Yoga was probably a no go too as I was not that coordinated and would likely fall out of the pose landing on my nose.  The gym?  OK no.  I would never be as fit as those people and me trying to run 85 pounds heavier would just have not been a pretty site.  I convinced myself everyone was watching and I looked silly.  Then there was obstacle racing.  I have a horrible fear of heights meaning a ten foot wall is a bit harrowing.  Yes, thing after thing shot down in my own mind keeping me in that dark place of obesity and unhealthy living. 

But, if you think about it, a lot of people have had great success daring to look silly.  I mean really, think about the guy who decided cleaning dog poop out of your yard was a sustainable business.  Imagine what his friends thought.  You are making a living cleaning up poop?  Yep.  He is.  There are a whole host of silly inventions we, as consumers, have decided we cannot live without all because someone dared to look silly.

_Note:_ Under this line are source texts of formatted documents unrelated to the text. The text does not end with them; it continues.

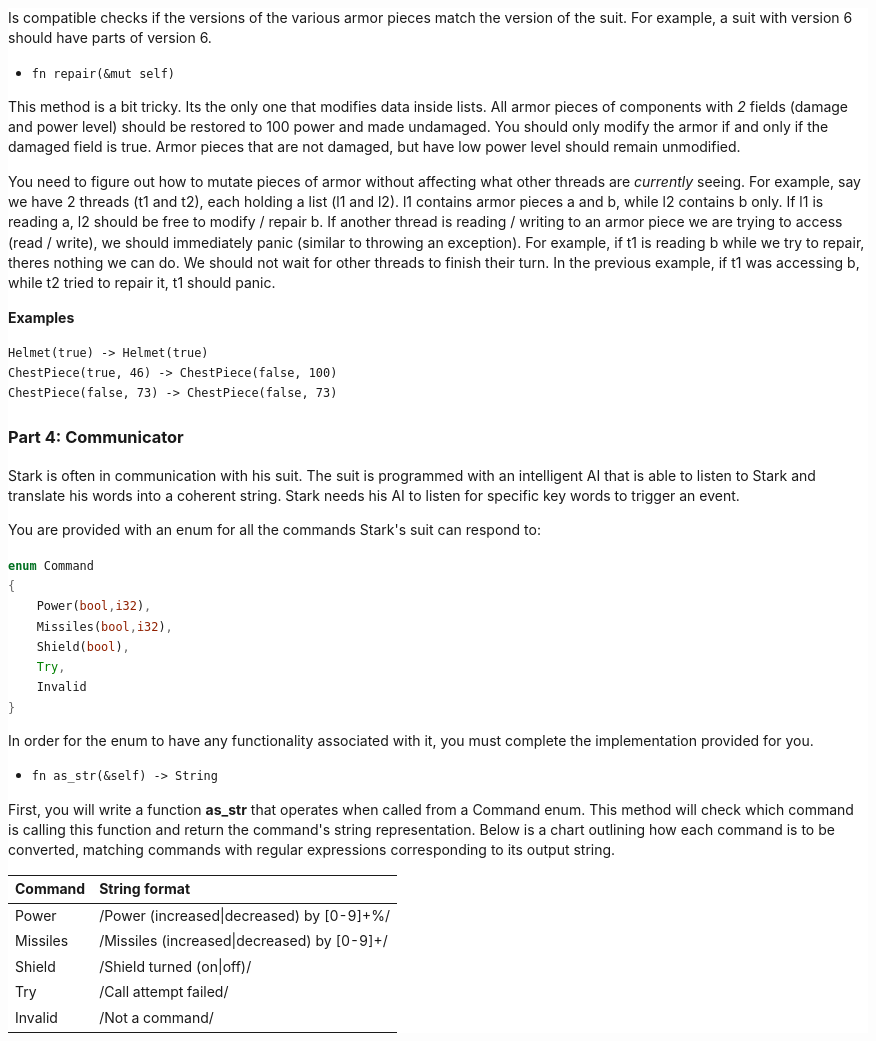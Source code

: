 Is compatible checks if the versions of the various armor pieces match the version of the suit. For example, a suit with version 6 should have parts of version 6.

* `fn repair(&mut self)`

This method is a bit tricky. Its the only one that modifies data inside lists. All armor pieces of components with *2* fields (damage and power level) should be restored to 100 power and made undamaged. You should only modify the armor if and only if the damaged field is true. Armor pieces that are not damaged, but have low power level should remain unmodified.

You need to figure out how to mutate pieces of armor without affecting what other threads are *currently* seeing. For example, say we have 2 threads (t1 and t2), each holding a list (l1 and l2). l1 contains armor pieces a and b, while l2 contains b only. If l1 is reading a, l2 should be free to modify / repair b. If another thread is reading / writing to an armor piece we are trying to access (read / write), we should immediately panic (similar to throwing an exception). For example, if t1 is reading b while we try to repair, theres nothing we can do. We should not wait for other threads to finish their turn. In the previous example, if t1 was accessing b, while t2 tried to repair it, t1 should panic.

**Examples**

```
Helmet(true) -> Helmet(true)
ChestPiece(true, 46) -> ChestPiece(false, 100)
ChestPiece(false, 73) -> ChestPiece(false, 73)
```

### Part 4: Communicator

Stark is often in communication with his suit.  The suit is programmed with an intelligent AI that is able to listen to Stark and translate his words into a coherent string.  Stark needs his AI to listen for specific key words to trigger an event.

You are provided with an enum for all the commands Stark's suit can respond to:

```rust
enum Command
{
    Power(bool,i32),  
    Missiles(bool,i32), 
    Shield(bool),   
    Try,              
    Invalid
}
```

In order for the enum to have any functionality associated with it, you must complete the implementation provided for you.

* `fn as_str(&self) -> String`

First, you will write a function **as_str** that operates when called from a Command enum.  This method will check which command is calling this function and return the command's string representation.  Below is a chart outlining how each command is to be converted, matching commands with regular expressions corresponding to its output string.

Command     |     String format
:- | :-
Power       |  /Power (increased\|decreased) by [0-9]+%/
Missiles    |  /Missiles (increased\|decreased) by [0-9]+/
Shield      |  /Shield turned (on\|off)/
Try         |  /Call attempt failed/
Invalid     |  /Not a command/


[RwLock]: https://doc.rust-lang.org/std/sync/struct.RwLock.html
[Arc]: https://doc.rust-lang.org/std/sync/struct.Arc.html
[std::sync]: https://doc.rust-lang.org/std/sync/index.html
[str]: https://doc.rust-lang.org/std/primitive.str.html
[iterators]: https://doc.rust-lang.org/std/iter/trait.Iterator.html
[options]: https://doc.rust-lang.org/std/option/enum.Option.html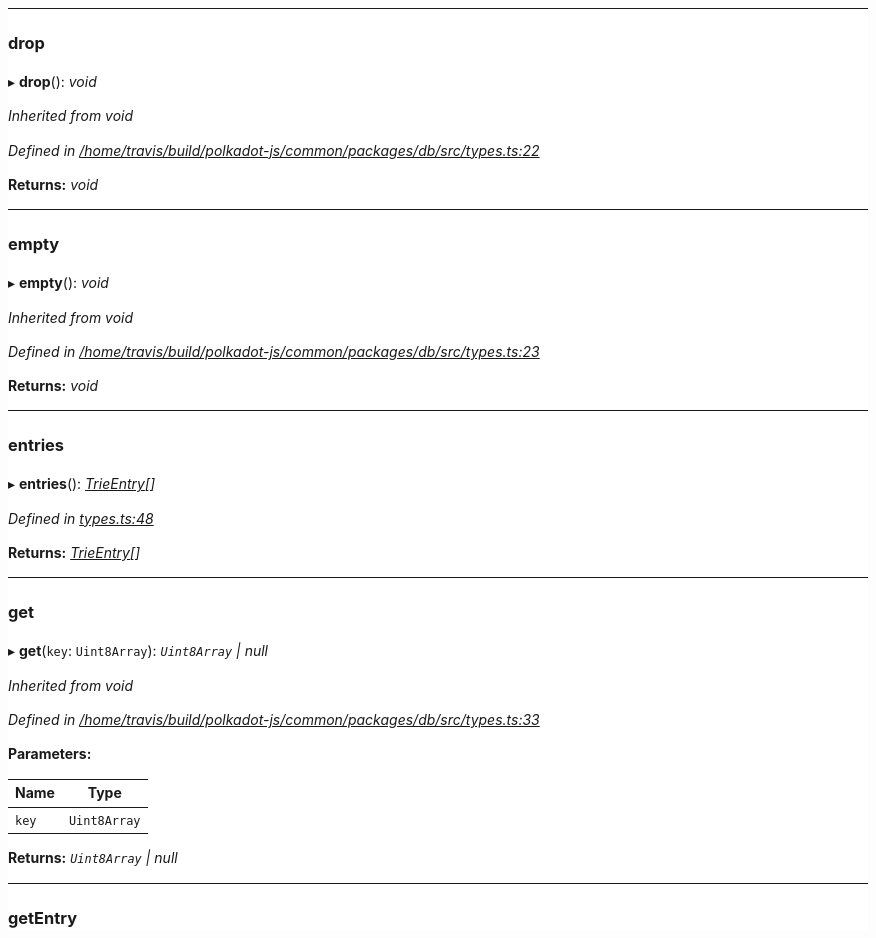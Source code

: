 ___

###  drop

▸ **drop**(): *void*

*Inherited from void*

*Defined in [/home/travis/build/polkadot-js/common/packages/db/src/types.ts:22](https://github.com/polkadot-js/common/blob/c7c04bf/packages/db/src/types.ts#L22)*

**Returns:** *void*

___

###  empty

▸ **empty**(): *void*

*Inherited from void*

*Defined in [/home/travis/build/polkadot-js/common/packages/db/src/types.ts:23](https://github.com/polkadot-js/common/blob/c7c04bf/packages/db/src/types.ts#L23)*

**Returns:** *void*

___

###  entries

▸ **entries**(): *[TrieEntry](../modules/_types_.md#trieentry)[]*

*Defined in [types.ts:48](https://github.com/polkadot-js/common/blob/c7c04bf/packages/trie-db/src/types.ts#L48)*

**Returns:** *[TrieEntry](../modules/_types_.md#trieentry)[]*

___

###  get

▸ **get**(`key`: `Uint8Array`): *`Uint8Array` | null*

*Inherited from void*

*Defined in [/home/travis/build/polkadot-js/common/packages/db/src/types.ts:33](https://github.com/polkadot-js/common/blob/c7c04bf/packages/db/src/types.ts#L33)*

**Parameters:**

Name | Type |
------ | ------ |
`key` | `Uint8Array` |

**Returns:** *`Uint8Array` | null*

___

###  getEntry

Fast forward to Elaine pictured above.  Yes.  She looks silly, but this has become one of the most iconic Seinfeld episodes ever.  The "Elaine Dance" is a thing.  Very few adults would say they had not heard of this.  So, for me, I guess I had to decide what was the worst thing about putting myself out there.  I would look silly or I would fail.  Neither thing is fatal but not doing it....I would run the risk of a life being something less than epic.  So yes, at this point, I have done the Zumba.  At that point the instructor was a latin woman who took her Zumba to heart and yes, I likely looked like Elaine but I did it anyway, finding a lot of other Elaines in that class.  I have done the yoga and found the centered focus stretching to add much more to my psyche than any risk of looking silly.  As to the gym?  Taking the first step in is what mattered.  Yes, I have stumbled off the treadmill, come off the rower seat, hit myself in the thigh with a heavy weight and had a variety of little mishaps.  I may have even been a bit vocal at the top of the ten foot obstacle at my last Spartan Race.  That is me.  Clumsy at times, looking silly at others.  At the end of the day, it comes down to getting over the fear, taking the chance and laughing off the mishaps because that is where your potential lives.  Above all the most important thing is finding the right answer to the question:  What if I fall?  Erin Hansen answered it best with "but darling, what if you fly?"